After rereading my last blog post, I realized a couple things I should have made clearer. One, the post was inspired by this blog in The Guardian by Jinan Younis. Jinan Younis is a teenager in England and the blog post is titled "What happened when I started a feminist society at school." It's a good article, and what happened to her and her classmates is horrifying. Read it. Be informed.
Two, this incident where the guy said "See you, baby" to me was not an anomaly. I'd estimate that I get some kind of comment, whistle, or hoot a couple times a week, usually when I'm bicycling, sometimes when I'm walking or taking public transit.
My friend Sebastian left an interesting comment on my previous post. Two of his female friends regularly deal with men they pass on the street telling them to smile. Sebastian lives in Magdeburg, Germany, and was our neighbor when we lived there for a year from 2009-2010. I recall this same thing occasionally happening to me during that time. It's wrapped in a less obvious package than a whistle or hoot, but it's still a man objectifying a woman. By not smiling, the woman is not fitting the man's fantasy Jinan Younis talks about in her blog, so he's trying to rectify that.
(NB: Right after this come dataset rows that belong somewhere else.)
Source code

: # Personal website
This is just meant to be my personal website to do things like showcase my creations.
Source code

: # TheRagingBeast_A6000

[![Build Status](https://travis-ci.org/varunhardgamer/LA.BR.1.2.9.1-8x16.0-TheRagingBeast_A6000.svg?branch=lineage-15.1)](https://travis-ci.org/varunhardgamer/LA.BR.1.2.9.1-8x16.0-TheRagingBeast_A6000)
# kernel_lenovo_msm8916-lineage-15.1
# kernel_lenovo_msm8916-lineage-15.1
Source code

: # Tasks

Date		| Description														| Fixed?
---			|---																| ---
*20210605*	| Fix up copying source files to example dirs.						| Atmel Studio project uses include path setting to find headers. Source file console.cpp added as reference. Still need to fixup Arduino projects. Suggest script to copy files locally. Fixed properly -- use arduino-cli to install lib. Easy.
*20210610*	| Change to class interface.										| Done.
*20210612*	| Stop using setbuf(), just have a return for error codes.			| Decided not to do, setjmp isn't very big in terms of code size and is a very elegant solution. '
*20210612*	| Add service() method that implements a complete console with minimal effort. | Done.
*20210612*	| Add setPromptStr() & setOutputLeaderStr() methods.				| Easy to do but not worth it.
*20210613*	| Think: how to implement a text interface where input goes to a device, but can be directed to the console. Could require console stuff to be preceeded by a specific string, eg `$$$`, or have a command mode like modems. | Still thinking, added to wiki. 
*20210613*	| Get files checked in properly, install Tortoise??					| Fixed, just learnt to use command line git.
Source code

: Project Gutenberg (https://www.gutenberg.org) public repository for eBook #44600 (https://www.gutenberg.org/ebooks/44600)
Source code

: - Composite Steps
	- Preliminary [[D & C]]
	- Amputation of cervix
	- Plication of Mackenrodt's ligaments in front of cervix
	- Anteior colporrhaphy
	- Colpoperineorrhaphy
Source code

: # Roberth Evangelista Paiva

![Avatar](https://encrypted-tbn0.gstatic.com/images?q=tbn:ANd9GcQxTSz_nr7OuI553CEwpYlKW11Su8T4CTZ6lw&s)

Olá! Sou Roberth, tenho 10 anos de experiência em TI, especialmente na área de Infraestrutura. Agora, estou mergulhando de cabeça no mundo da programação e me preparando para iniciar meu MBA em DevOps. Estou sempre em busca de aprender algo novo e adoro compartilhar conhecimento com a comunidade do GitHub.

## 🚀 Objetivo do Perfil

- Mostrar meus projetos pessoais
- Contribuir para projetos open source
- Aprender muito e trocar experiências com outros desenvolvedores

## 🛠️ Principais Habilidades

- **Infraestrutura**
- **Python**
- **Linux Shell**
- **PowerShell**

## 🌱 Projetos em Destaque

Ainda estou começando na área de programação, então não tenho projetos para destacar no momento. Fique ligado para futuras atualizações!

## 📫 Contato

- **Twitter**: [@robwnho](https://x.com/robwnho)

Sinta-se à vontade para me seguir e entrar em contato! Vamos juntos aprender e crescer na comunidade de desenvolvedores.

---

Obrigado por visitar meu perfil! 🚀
I've mentioned that I like making people feel good. One way I've traditionally done this is by smiling at people when I pass them in the street. Lately I've felt like I've been hollered at by men less frequently than in the past, and I wondered why. I realized that I've stopped making eye contact and smiling at people as often as I used to.
This pisses me off. I should not have to stop smiling in order to stop receiving sexist comments. And no woman should have to start smiling in order to fit a man's image of what she should be.
My friend Kashena also left a good comment on my previous post. My favorite part: "Point is - even if it's uncomfortable, even if you feel like you're
doing it 'wrong' - say something, because it's unlikely too many others
The other day at work I was carrying a largeish ladder. I had just finished cleaning port glass windows (I work at a movie theatre) and was going to put the ladder away. A young male co-worker saw me and said, "You shouldn't be carrying that! You need a man" and came running to my "rescue." I said "No, thanks, I'm doing just fine" and continued on my way. He insisted. I insisted. We awkwardly carried the ladder together the rest of the way down the hallway.
With my own desires to be more outspoken and Kashena's words of wisdom in mind, when my co-worker said "You're the reason chivalry is dead!" I responded with something along the lines of, "You know, I do have a problem with chivalry. I have a problem with the idea that men can do something and women can't. What I would be fine with, however, is if you saw me carrying this ladder and said, 'Hey, that looks heavy, can I help you with it?'" He responded, "That's the same thing!" I said, "No, it's not. That's a co-worker helping a co-worker. Please remember that for next time, and thank you for your help."
I'll keep on carrying ladders and I'll probably continue to keep my guard up when I travel to and from work. It makes me angry that my smile is viewed as an invitation, but you know, if my lack of a smile helps to shatter some guy's fantasy that I'm just a pretty face, I guess that's one way I can communicate with total strangers on the street.